THE TASK >> The answer must be the full listing, word for word, with no pictures in it.
START AVAILABLE RECORDS
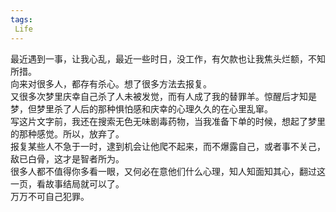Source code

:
 ```yaml
---
tags:
 Life
---
```

最近遇到一事，让我心乱，最近一些时日，没工作，有欠款也让我焦头烂额，不知所措。  
向来对很多人，都存有杀心。想了很多方法去报复。  
又很多次梦里庆幸自己杀了人未被发觉，而有人成了我的替罪羊。惊醒后才知是梦，但梦里杀了人后的那种惧怕感和庆幸的心理久久的在心里乱窜。  
写这片文字前，我还在搜索无色无味剧毒药物，当我准备下单的时候，想起了梦里的那种感觉。所以，放弃了。  
报复某些人不急于一时，逮到机会让他爬不起来，而不爆露自己，或者事不关己，敌已白骨，这才是智者所为。  
很多人都不值得你多看一眼，又何必在意他们什么心理，知人知面知其心，翻过这一页，看故事结局就可以了。  
万万不可自己犯罪。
END AVAILABLE RECORDS
RESPONSE BELOW >>
Source code

:
 ```yaml
---
tags:
 Life
---
```

最近遇到一事，让我心乱，最近一些时日，没工作，有欠款也让我焦头烂额，不知所措。  
向来对很多人，都存有杀心。想了很多方法去报复。  
又很多次梦里庆幸自己杀了人未被发觉，而有人成了我的替罪羊。惊醒后才知是梦，但梦里杀了人后的那种惧怕感和庆幸的心理久久的在心里乱窜。  
写这片文字前，我还在搜索无色无味剧毒药物，当我准备下单的时候，想起了梦里的那种感觉。所以，放弃了。  
报复某些人不急于一时，逮到机会让他爬不起来，而不爆露自己，或者事不关己，敌已白骨，这才是智者所为。  
很多人都不值得你多看一眼，又何必在意他们什么心理，知人知面知其心，翻过这一页，看故事结局就可以了。  
万万不可自己犯罪。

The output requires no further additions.